#### [The data]
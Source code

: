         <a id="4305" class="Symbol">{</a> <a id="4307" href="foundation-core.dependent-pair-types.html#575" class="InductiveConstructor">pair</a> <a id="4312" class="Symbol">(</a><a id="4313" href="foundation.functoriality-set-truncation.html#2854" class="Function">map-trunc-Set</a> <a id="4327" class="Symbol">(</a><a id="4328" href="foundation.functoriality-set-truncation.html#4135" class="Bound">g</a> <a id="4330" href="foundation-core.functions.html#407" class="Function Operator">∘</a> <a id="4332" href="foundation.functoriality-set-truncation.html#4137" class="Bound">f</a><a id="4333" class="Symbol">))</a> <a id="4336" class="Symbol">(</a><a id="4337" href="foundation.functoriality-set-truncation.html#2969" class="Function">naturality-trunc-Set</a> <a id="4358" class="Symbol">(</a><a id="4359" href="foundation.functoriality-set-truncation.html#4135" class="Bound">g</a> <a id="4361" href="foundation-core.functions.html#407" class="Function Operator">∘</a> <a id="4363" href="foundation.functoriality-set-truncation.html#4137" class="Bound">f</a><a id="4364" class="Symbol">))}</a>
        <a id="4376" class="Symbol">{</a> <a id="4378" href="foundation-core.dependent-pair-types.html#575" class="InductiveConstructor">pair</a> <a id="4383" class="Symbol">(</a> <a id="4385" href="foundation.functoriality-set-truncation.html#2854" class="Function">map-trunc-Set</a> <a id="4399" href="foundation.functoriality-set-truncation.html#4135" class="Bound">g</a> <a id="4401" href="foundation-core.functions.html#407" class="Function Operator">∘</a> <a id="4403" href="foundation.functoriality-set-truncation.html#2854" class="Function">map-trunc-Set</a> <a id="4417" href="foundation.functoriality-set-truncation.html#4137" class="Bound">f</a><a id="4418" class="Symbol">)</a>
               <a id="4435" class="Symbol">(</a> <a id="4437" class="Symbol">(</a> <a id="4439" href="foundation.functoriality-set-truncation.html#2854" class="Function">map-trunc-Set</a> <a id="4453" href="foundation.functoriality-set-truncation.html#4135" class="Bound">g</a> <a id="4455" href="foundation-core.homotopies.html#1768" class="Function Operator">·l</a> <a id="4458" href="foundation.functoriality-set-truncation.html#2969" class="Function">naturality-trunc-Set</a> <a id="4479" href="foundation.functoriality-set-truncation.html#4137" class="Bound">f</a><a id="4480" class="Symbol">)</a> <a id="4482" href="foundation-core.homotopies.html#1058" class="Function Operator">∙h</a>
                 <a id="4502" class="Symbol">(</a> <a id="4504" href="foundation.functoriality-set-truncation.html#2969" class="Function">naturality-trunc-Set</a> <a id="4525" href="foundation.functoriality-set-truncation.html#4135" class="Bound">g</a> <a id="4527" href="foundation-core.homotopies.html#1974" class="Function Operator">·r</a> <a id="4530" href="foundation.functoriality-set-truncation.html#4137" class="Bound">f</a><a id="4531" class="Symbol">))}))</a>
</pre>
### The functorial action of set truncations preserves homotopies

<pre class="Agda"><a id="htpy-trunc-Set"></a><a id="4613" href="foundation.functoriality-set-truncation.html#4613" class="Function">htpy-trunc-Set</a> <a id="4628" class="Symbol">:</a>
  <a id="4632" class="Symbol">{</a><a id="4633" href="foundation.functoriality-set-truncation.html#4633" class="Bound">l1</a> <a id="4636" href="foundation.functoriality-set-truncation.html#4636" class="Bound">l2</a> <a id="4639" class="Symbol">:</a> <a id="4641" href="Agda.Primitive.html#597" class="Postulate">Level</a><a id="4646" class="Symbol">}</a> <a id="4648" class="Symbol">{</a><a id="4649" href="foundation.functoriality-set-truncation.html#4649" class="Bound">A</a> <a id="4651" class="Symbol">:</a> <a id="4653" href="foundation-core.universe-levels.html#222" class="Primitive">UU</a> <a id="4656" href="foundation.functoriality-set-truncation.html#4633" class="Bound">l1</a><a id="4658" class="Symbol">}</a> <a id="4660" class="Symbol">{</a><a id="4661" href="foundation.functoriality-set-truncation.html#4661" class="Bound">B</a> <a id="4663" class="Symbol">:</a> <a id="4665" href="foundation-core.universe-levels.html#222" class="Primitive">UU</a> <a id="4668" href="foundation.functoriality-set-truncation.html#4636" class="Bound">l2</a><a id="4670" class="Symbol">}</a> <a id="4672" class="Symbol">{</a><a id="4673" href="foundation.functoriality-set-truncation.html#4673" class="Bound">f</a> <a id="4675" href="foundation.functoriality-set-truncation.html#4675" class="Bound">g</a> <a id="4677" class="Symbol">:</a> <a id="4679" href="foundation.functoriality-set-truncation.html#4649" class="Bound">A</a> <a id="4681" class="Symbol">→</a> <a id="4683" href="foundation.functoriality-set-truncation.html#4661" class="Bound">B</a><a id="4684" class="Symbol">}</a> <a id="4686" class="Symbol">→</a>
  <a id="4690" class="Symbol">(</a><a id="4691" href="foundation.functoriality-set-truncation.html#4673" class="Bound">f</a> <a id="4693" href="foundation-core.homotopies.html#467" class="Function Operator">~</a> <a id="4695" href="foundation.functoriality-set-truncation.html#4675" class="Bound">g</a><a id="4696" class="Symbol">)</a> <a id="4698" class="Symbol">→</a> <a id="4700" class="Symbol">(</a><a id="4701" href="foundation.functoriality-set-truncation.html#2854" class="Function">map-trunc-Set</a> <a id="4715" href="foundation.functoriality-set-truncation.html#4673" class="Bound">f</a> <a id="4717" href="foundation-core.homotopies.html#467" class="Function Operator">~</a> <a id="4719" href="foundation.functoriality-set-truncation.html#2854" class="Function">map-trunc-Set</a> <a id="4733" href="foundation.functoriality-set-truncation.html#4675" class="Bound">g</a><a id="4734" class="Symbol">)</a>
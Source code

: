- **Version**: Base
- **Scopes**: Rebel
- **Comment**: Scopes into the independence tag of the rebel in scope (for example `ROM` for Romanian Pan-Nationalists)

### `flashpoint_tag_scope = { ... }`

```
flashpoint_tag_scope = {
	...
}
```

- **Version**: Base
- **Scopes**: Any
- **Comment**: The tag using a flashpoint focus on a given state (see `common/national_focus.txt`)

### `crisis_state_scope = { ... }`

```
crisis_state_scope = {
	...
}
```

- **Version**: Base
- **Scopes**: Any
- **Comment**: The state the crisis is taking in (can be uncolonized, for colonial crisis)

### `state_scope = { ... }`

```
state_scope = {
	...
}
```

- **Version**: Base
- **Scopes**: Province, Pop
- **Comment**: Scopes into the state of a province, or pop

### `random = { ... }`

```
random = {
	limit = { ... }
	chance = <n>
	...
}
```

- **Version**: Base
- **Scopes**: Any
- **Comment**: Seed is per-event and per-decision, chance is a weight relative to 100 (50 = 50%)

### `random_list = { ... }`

#### [Requirement]
Could you output the records in full, exactly as written?

#### [Completed task]
Source code

:         <a id="4305" class="Symbol">{</a> <a id="4307" href="foundation-core.dependent-pair-types.html#575" class="InductiveConstructor">pair</a> <a id="4312" class="Symbol">(</a><a id="4313" href="foundation.functoriality-set-truncation.html#2854" class="Function">map-trunc-Set</a> <a id="4327" class="Symbol">(</a><a id="4328" href="foundation.functoriality-set-truncation.html#4135" class="Bound">g</a> <a id="4330" href="foundation-core.functions.html#407" class="Function Operator">∘</a> <a id="4332" href="foundation.functoriality-set-truncation.html#4137" class="Bound">f</a><a id="4333" class="Symbol">))</a> <a id="4336" class="Symbol">(</a><a id="4337" href="foundation.functoriality-set-truncation.html#2969" class="Function">naturality-trunc-Set</a> <a id="4358" class="Symbol">(</a><a id="4359" href="foundation.functoriality-set-truncation.html#4135" class="Bound">g</a> <a id="4361" href="foundation-core.functions.html#407" class="Function Operator">∘</a> <a id="4363" href="foundation.functoriality-set-truncation.html#4137" class="Bound">f</a><a id="4364" class="Symbol">))}</a>
        <a id="4376" class="Symbol">{</a> <a id="4378" href="foundation-core.dependent-pair-types.html#575" class="InductiveConstructor">pair</a> <a id="4383" class="Symbol">(</a> <a id="4385" href="foundation.functoriality-set-truncation.html#2854" class="Function">map-trunc-Set</a> <a id="4399" href="foundation.functoriality-set-truncation.html#4135" class="Bound">g</a> <a id="4401" href="foundation-core.functions.html#407" class="Function Operator">∘</a> <a id="4403" href="foundation.functoriality-set-truncation.html#2854" class="Function">map-trunc-Set</a> <a id="4417" href="foundation.functoriality-set-truncation.html#4137" class="Bound">f</a><a id="4418" class="Symbol">)</a>
               <a id="4435" class="Symbol">(</a> <a id="4437" class="Symbol">(</a> <a id="4439" href="foundation.functoriality-set-truncation.html#2854" class="Function">map-trunc-Set</a> <a id="4453" href="foundation.functoriality-set-truncation.html#4135" class="Bound">g</a> <a id="4455" href="foundation-core.homotopies.html#1768" class="Function Operator">·l</a> <a id="4458" href="foundation.functoriality-set-truncation.html#2969" class="Function">naturality-trunc-Set</a> <a id="4479" href="foundation.functoriality-set-truncation.html#4137" class="Bound">f</a><a id="4480" class="Symbol">)</a> <a id="4482" href="foundation-core.homotopies.html#1058" class="Function Operator">∙h</a>
                 <a id="4502" class="Symbol">(</a> <a id="4504" href="foundation.functoriality-set-truncation.html#2969" class="Function">naturality-trunc-Set</a> <a id="4525" href="foundation.functoriality-set-truncation.html#4135" class="Bound">g</a> <a id="4527" href="foundation-core.homotopies.html#1974" class="Function Operator">·r</a> <a id="4530" href="foundation.functoriality-set-truncation.html#4137" class="Bound">f</a><a id="4531" class="Symbol">))}))</a>
</pre>
### The functorial action of set truncations preserves homotopies

<pre class="Agda"><a id="htpy-trunc-Set"></a><a id="4613" href="foundation.functoriality-set-truncation.html#4613" class="Function">htpy-trunc-Set</a> <a id="4628" class="Symbol">:</a>
  <a id="4632" class="Symbol">{</a><a id="4633" href="foundation.functoriality-set-truncation.html#4633" class="Bound">l1</a> <a id="4636" href="foundation.functoriality-set-truncation.html#4636" class="Bound">l2</a> <a id="4639" class="Symbol">:</a> <a id="4641" href="Agda.Primitive.html#597" class="Postulate">Level</a><a id="4646" class="Symbol">}</a> <a id="4648" class="Symbol">{</a><a id="4649" href="foundation.functoriality-set-truncation.html#4649" class="Bound">A</a> <a id="4651" class="Symbol">:</a> <a id="4653" href="foundation-core.universe-levels.html#222" class="Primitive">UU</a> <a id="4656" href="foundation.functoriality-set-truncation.html#4633" class="Bound">l1</a><a id="4658" class="Symbol">}</a> <a id="4660" class="Symbol">{</a><a id="4661" href="foundation.functoriality-set-truncation.html#4661" class="Bound">B</a> <a id="4663" class="Symbol">:</a> <a id="4665" href="foundation-core.universe-levels.html#222" class="Primitive">UU</a> <a id="4668" href="foundation.functoriality-set-truncation.html#4636" class="Bound">l2</a><a id="4670" class="Symbol">}</a> <a id="4672" class="Symbol">{</a><a id="4673" href="foundation.functoriality-set-truncation.html#4673" class="Bound">f</a> <a id="4675" href="foundation.functoriality-set-truncation.html#4675" class="Bound">g</a> <a id="4677" class="Symbol">:</a> <a id="4679" href="foundation.functoriality-set-truncation.html#4649" class="Bound">A</a> <a id="4681" class="Symbol">→</a> <a id="4683" href="foundation.functoriality-set-truncation.html#4661" class="Bound">B</a><a id="4684" class="Symbol">}</a> <a id="4686" class="Symbol">→</a>
  <a id="4690" class="Symbol">(</a><a id="4691" href="foundation.functoriality-set-truncation.html#4673" class="Bound">f</a> <a id="4693" href="foundation-core.homotopies.html#467" class="Function Operator">~</a> <a id="4695" href="foundation.functoriality-set-truncation.html#4675" class="Bound">g</a><a id="4696" class="Symbol">)</a> <a id="4698" class="Symbol">→</a> <a id="4700" class="Symbol">(</a><a id="4701" href="foundation.functoriality-set-truncation.html#2854" class="Function">map-trunc-Set</a> <a id="4715" href="foundation.functoriality-set-truncation.html#4673" class="Bound">f</a> <a id="4717" href="foundation-core.homotopies.html#467" class="Function Operator">~</a> <a id="4719" href="foundation.functoriality-set-truncation.html#2854" class="Function">map-trunc-Set</a> <a id="4733" href="foundation.functoriality-set-truncation.html#4675" class="Bound">g</a><a id="4734" class="Symbol">)</a>
Source code

:- **Version**: Base
- **Scopes**: Rebel
- **Comment**: Scopes into the independence tag of the rebel in scope (for example `ROM` for Romanian Pan-Nationalists)

### `flashpoint_tag_scope = { ... }`

```
flashpoint_tag_scope = {
	...
}
```

- **Version**: Base
- **Scopes**: Any
- **Comment**: The tag using a flashpoint focus on a given state (see `common/national_focus.txt`)

### `crisis_state_scope = { ... }`

```
crisis_state_scope = {
	...
}
```

- **Version**: Base
- **Scopes**: Any
- **Comment**: The state the crisis is taking in (can be uncolonized, for colonial crisis)

### `state_scope = { ... }`

```
state_scope = {
	...
}
```

- **Version**: Base
- **Scopes**: Province, Pop
- **Comment**: Scopes into the state of a province, or pop

### `random = { ... }`

```
random = {
	limit = { ... }
	chance = <n>
	...
}
```

- **Version**: Base
- **Scopes**: Any
- **Comment**: Seed is per-event and per-decision, chance is a weight relative to 100 (50 = 50%)

### `random_list = { ... }`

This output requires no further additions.